2.262 unit rumah terdampak dengan 780 rumah rusak berat atau hilang tersapu arus. Salah satu kampung dilaporkan hanya menyisakan bangunan masjid sebagai struktur yang masih berdiri.
Krisis Sanitasi dan Ancaman Kesehatan
Turunnya permukaan air justru memunculkan persoalan baru yang tak kalah mengkhawatirkan. Krisis air bersih terjadi di hampir seluruh kecamatan terdampak. Banyak warga terpaksa mengonsumsi air sungai atau air hujan yang tidak layak minum.
Bau bangkai ternak sapi, kambing, dan unggas menyengat di berbagai titik. Hewan-hewan tersebut mati terbawa arus dan belum seluruhnya berhasil dievakuasi, menimbulkan risiko penyakit diare, infeksi kulit, serta ISPA.
Akses dan Distribusi Bantuan Masih Tersendat
Walau jalan nasional penghubung Aceh Tamiang–Sumatra Utara sudah mulai dapat dilewati truk berat sejak 3 Desember, banyak wilayah hulu masih sulit dijangkau.
Sejumlah desa tetap terisolasi akibat jembatan yang putus serta tumpukan material kayu dan lumpur.

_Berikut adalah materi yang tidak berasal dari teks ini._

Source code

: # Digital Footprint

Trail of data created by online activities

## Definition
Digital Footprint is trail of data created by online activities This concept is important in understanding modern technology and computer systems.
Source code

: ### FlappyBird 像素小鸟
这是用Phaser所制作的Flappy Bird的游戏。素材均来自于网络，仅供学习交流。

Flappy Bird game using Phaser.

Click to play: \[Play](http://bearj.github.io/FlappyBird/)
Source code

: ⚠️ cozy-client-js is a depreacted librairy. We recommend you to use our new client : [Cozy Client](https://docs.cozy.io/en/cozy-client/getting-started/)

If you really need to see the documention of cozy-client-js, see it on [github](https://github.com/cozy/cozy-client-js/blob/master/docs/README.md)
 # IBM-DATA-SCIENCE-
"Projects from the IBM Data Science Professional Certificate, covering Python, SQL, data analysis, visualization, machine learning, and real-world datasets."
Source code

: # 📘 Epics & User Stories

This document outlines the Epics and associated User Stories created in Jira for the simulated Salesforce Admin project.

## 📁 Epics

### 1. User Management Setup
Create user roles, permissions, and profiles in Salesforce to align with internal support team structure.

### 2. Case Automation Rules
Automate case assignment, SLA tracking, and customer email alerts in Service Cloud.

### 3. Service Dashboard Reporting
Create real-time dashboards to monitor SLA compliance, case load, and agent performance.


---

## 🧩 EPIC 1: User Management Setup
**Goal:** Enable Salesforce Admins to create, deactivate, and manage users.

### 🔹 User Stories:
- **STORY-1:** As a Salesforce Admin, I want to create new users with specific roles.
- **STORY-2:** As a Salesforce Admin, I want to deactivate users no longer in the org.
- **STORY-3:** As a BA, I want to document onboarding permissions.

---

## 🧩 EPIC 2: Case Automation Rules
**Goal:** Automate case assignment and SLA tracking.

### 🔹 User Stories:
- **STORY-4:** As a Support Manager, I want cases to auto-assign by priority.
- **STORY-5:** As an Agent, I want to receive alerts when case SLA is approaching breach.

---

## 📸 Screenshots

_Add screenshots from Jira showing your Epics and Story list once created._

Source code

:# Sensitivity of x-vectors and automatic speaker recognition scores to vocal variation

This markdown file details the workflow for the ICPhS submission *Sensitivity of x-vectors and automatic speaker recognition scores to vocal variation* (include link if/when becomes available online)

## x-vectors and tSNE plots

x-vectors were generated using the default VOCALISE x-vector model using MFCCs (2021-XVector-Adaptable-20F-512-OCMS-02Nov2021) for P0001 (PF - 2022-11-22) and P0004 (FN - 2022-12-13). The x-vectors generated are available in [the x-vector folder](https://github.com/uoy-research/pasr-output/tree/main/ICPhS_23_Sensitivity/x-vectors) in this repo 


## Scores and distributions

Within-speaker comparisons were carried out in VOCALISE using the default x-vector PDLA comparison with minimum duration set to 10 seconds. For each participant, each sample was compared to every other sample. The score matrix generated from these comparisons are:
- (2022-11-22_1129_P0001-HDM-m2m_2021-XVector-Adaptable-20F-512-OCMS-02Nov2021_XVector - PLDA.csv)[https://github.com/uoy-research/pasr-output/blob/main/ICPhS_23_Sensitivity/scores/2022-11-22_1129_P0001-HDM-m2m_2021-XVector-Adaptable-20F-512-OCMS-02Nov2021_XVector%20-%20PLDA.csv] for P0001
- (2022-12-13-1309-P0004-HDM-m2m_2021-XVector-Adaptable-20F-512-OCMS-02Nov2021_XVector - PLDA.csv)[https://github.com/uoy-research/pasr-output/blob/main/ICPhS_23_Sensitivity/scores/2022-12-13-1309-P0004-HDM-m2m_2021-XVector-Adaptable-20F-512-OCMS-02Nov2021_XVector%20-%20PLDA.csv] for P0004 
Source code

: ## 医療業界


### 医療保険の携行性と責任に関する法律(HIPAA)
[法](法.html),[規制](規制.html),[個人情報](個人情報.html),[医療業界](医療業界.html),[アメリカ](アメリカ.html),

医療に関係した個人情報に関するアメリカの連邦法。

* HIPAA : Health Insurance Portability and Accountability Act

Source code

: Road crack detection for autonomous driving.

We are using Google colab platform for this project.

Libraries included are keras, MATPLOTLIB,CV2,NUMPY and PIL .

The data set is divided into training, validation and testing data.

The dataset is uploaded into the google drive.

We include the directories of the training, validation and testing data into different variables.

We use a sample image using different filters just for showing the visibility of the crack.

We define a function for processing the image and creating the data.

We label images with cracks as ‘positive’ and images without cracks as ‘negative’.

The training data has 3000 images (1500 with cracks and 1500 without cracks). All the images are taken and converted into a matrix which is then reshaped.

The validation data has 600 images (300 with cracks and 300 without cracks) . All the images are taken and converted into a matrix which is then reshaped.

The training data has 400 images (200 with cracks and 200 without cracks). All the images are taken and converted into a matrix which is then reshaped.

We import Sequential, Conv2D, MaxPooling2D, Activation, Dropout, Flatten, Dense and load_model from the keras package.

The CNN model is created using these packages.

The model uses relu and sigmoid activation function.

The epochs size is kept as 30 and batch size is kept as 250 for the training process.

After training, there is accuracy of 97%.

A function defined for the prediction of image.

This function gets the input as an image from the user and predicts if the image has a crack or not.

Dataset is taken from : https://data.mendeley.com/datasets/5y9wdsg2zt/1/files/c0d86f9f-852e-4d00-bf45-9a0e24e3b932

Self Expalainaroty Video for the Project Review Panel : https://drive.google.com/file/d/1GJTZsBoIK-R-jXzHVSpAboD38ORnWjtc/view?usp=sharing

Distribusi bantuan harus dilakukan melalui jalur sungai menggunakan sampan, serta pelemparan bantuan udara (airdrop) yang dikoordinasikan dengan Mabes Polri.
Kebutuhan utama yang saat ini mendesak meliputi makanan siap saji, air mineral, selimut, terpal, dan obat-obatan. Aktivitas pemerintahan di 12 kecamatan terhenti dengan laporan kerusakan mencakup 54 fasilitas pendidikan dan 33 rumah ibadah.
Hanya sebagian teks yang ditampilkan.